Wednesday, April 23, 2008

Lucca IV: Fighting faintness

By my calculations, there were 2.7 minutes during my first day in Lucca, Italy, when I wasn’t eating or drinking. My hosts ensured such deprivation would end there by dispatching an English-speaking local to take me on a tour that afternoon of the city’s food shops and cafes. Our objective was to sample some of the delectables that are unique to the area. In true Italian style, we ended up trying most of them, though I drew the line at a local blood-and-pig’s-head sausage (at least until the next day). The experience underscored a brother’s contention that Italians could coax a delicacy out of virtually anything that walks, sprouts, flies or swims.

My guide-cum-enabler started me off slowly, suggesting we merely peer through a bakery’s window at a local specialty called torta di verdura. It looks like a green pie, and usually hits the dinner tables on religious holidays, the guide explained. I was about to suggest we give it a try when she described the ingredients: Swiss chard, maybe a little cheese, usually a few other vegetables baked into it to form a strongly flavored savory dish. There was a long pause. “It’s an acquired taste,” she remarked.

The other cake for which Lucca is known, she continued, is the buccellata, which at times looked like a giant bagel, at other times like a giant bagel whose sides are squeezed together to form a long double-tube loaf.

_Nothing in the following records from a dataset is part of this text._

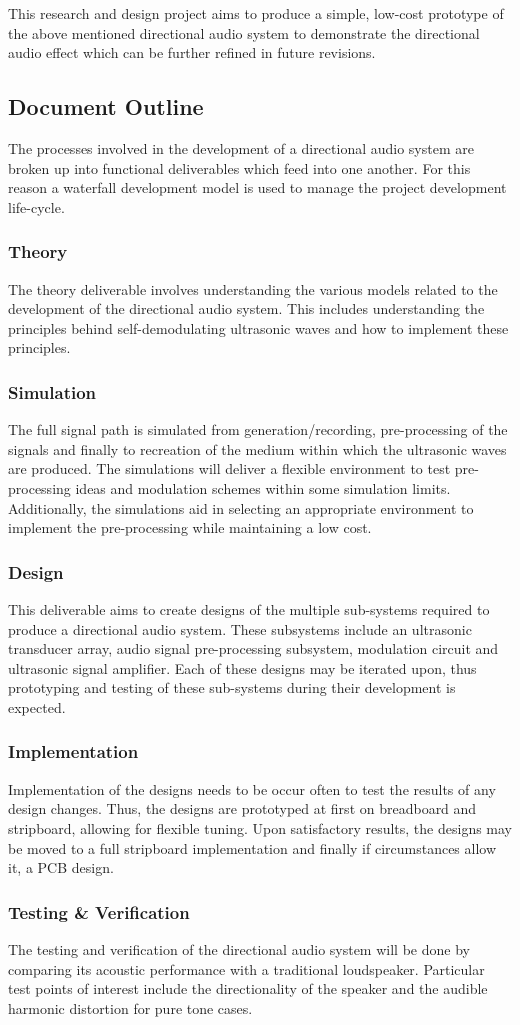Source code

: This research and design project aims to produce a simple, low-cost prototype of the above mentioned directional audio system to demonstrate the directional audio effect which can be further refined in future revisions.

\subsection{Document Outline}
The processes involved in the development of a directional audio system are broken up into functional deliverables which feed into one another. For this reason a waterfall development model is used to manage the project development life-cycle.
\subsubsection{Theory}
The theory deliverable involves understanding the various models related to the development of the directional audio system. This includes understanding the principles behind self-demodulating ultrasonic waves and how to implement these principles.
\subsubsection{Simulation}
The full signal path is simulated from generation/recording, pre-processing of the signals and finally to recreation of the medium within which the ultrasonic waves are produced. The simulations will deliver a flexible environment to test pre-processing ideas and modulation schemes within some simulation limits. Additionally, the simulations aid in selecting an appropriate environment to implement the pre-processing while maintaining a low cost.
\subsubsection{Design}
This deliverable aims to create designs of the multiple sub-systems required to produce a directional audio system. These subsystems include an ultrasonic transducer array, audio signal pre-processing subsystem, modulation circuit and ultrasonic signal amplifier. Each of these designs may be iterated upon, thus prototyping and testing of these sub-systems during their development is expected.
\subsubsection{Implementation}
Implementation of the designs needs to be occur often to test the results of any design changes. Thus, the designs are prototyped at first on breadboard and stripboard, allowing for flexible tuning. Upon satisfactory results, the designs may be moved to a full stripboard implementation and finally if circumstances allow it, a PCB design.
\subsubsection{Testing \& Verification}
The testing and verification of the directional audio system will be done by comparing its acoustic performance with a traditional loudspeaker. Particular test points of interest include the directionality of the speaker and the audible harmonic distortion for pure tone cases.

In what would become the pattern for our tour of gluttony, my guide suggested we give buccellata a try, and shot into a food shop. I started getting my Euros together while she chatted up the store keeper, pointing to me every four or five seconds. After awhile the proprietor brought me a dish with two slices of what looked like raisin bread, along with a tiny cup of pinkish liquid. I went to drink the liquid, but everyone in the place moved to stop me. “You dunk it,” the guide whispered. As soon as I lowered the bread into the wine—vin santo, literally holy wine—the whole place seemed to breath a sigh of relief. I realized why when I tasted the wine-soaked bread. The bread itself was mildly honeyed. But the wine could’ve sweetened a wedding cake. Downing it in a gulp might’ve put me into a sugar shock. Besides, the guide explained, vin santo typically costs five times as much as regular wines, and wasn’t to be gulped.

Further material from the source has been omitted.